И они побежали. Конкретно за ними толпа не гналась, просто двигалась следом. Бунт одной улицей не ограничился. На перекрестках Ла Наг с Брунином видели добавочные толпы слева и справа. Начинались поджоги, дым густел в воздухе.

— Скорей! — крикнул Ла Наг. — Если окружат, нам крышка!

Лишнее замечание. Брунин летел изо всех сил. Мышцы возмущенно вопили, из перенапряженных легких шел дым. Ла Наг замедлял бег, держась с ним наравне, подгонял его криками. Брунина злила легкость, с которой несся тощий толивианец. Дойди дело до последней крайности, бросил бы его толпе, которая находилась в каких-нибудь сотнях метров, и взял бы ноги в руки.

— Уже рядом! — предупредил Ла Наг. — Не спеши теперь. — Он глянул на указатель у себя в руке. — Давай прямо!..

Сначала Брунин не заметил ничего особенного, а потом разглядел, что улица за вторым перекрестком другого цвета… желтая… на ней люди… дети играют.
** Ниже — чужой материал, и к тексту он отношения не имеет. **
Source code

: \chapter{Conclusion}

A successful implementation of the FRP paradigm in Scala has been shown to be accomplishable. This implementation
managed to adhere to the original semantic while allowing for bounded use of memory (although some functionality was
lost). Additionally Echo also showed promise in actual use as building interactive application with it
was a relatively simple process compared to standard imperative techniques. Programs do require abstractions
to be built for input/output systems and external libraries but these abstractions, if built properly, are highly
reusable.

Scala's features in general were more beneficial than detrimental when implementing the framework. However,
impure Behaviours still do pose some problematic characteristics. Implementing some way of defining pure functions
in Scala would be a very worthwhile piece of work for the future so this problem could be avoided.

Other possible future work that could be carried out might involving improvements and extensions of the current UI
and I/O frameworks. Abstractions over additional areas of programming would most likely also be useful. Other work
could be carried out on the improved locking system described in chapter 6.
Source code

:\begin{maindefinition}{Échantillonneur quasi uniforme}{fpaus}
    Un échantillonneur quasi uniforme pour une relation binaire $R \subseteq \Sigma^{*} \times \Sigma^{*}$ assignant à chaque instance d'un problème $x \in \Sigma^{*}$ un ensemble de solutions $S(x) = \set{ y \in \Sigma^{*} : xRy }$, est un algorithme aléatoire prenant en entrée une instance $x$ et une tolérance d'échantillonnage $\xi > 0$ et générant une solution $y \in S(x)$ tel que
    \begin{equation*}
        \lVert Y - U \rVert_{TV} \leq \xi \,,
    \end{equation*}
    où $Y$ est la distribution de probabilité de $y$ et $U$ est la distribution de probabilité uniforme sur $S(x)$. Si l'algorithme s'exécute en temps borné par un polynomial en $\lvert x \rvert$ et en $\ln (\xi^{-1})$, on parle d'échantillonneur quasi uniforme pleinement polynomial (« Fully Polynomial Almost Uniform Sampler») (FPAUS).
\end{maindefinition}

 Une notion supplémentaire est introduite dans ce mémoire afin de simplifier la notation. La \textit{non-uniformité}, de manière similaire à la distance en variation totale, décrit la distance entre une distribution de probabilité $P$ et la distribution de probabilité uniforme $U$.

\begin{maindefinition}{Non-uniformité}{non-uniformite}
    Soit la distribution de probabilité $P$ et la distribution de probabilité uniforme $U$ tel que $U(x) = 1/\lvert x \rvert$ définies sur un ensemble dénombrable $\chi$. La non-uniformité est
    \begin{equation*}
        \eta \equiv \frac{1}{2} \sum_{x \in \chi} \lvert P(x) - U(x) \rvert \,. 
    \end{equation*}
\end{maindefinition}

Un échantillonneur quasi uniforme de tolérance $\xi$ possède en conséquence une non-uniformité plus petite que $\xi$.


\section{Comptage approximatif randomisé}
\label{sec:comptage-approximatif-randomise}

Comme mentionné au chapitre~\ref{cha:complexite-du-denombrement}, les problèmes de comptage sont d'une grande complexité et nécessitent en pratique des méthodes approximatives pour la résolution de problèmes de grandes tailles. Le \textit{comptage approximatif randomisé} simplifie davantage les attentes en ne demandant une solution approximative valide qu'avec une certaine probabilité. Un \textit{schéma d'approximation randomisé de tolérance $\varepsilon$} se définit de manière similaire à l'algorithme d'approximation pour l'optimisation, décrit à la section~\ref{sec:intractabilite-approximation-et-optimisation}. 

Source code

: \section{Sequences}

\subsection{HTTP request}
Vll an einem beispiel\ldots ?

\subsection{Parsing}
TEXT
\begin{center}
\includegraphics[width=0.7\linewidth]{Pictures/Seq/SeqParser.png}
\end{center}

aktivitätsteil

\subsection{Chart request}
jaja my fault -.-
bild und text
На углах выстроились мужчины. И женщины. Те и другие вооружены до зубов.

Успристы стояли небольшими мирными кучками, со спокойным любопытством глядя на двух бегущих представителей внешних миров. Не считая дальнобойных бластеров на плечах и ручных на бедрах, они с виду ничем не отличались от остальных землян, встреченных после приземления. Оживились, когда точно поняли, что Ла Наг с Брунином рвутся к желтому тротуару.

На них сразу нацелился десяток бластеров. Брунин посмотрел на детей, бросивших игры. Некоторые постарше тоже вытащили маленькие ручные бластеры. Ла Наг махнул рукой, веля спутнику переходить на шаг, потом вышел вперед, вытянул перед собой руки и вне поля зрения Брунина, кажется, начал сигналить стоявшим на правом углу успристам. Те переглянулись и опустили оружие. Один вышел навстречу, они быстро переговорили, коротко кивнули друг другу, и Ла Наг повернулся к Брунину:

— Скорей! Нам предоставляют убежище.

Брунин быстро шмыгнул за ним на желтый тротуар.
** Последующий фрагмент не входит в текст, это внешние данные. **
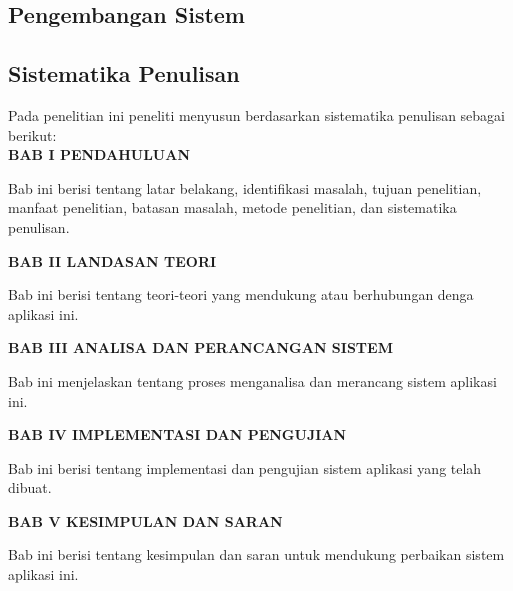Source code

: \subsection{Pengembangan Sistem}

\subsection{Sistematika Penulisan}
Pada penelitian ini peneliti menyusun berdasarkan sistematika penulisan sebagai berikut: \\
\noindent \textbf{BAB I \hspace{1cm} PENDAHULUAN}
\begin{addmargin}[2.35cm]{0em}
Bab ini berisi tentang latar belakang, identifikasi masalah, tujuan penelitian, manfaat penelitian, batasan masalah, metode penelitian, dan sistematika penulisan.
\end{addmargin}
\noindent \textbf{BAB II \hspace{0.8cm} LANDASAN TEORI}
\begin{addmargin}[2.35cm]{0em}
Bab ini berisi tentang teori-teori yang mendukung atau berhubungan denga aplikasi ini.
\end{addmargin}
\noindent \textbf{BAB III \hspace{0.7cm} ANALISA DAN PERANCANGAN SISTEM}
\begin{addmargin}[2.35cm]{0em}
Bab ini menjelaskan tentang proses menganalisa dan merancang sistem aplikasi ini.
\end{addmargin}
\noindent \textbf{BAB IV \hspace{0.7cm} IMPLEMENTASI DAN PENGUJIAN}
\begin{addmargin}[2.35cm]{0em}
Bab ini berisi tentang implementasi dan pengujian sistem aplikasi yang telah dibuat.
\end{addmargin}
\noindent \textbf{BAB V \hspace{0.8cm} KESIMPULAN DAN SARAN}
\begin{addmargin}[2.35cm]{0em}
Bab ini berisi tentang kesimpulan dan saran untuk mendukung perbaikan sistem aplikasi ini.
\end{addmargin}

\newpage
— Где спрячемся? — еле слышно спросил он, тяжело пыхтя.

— Нигде. Просто встанем вон там, у стены, и отдышимся.

— Останемся на улице?

Ла Наг кивнул:

— Иначе пришлось попросить бы, чтобы нас впустили к кому-нибудь в дом. Это слишком.

Толпа надвигалась неуклонно, неудержимо, выплескиваясь из узкой улочки на перекресток. Успристы сомкнулись, сдернули с плеч, вытащили из кобуры оружие, в спокойной готовности глядя на стремительную человеческую волну.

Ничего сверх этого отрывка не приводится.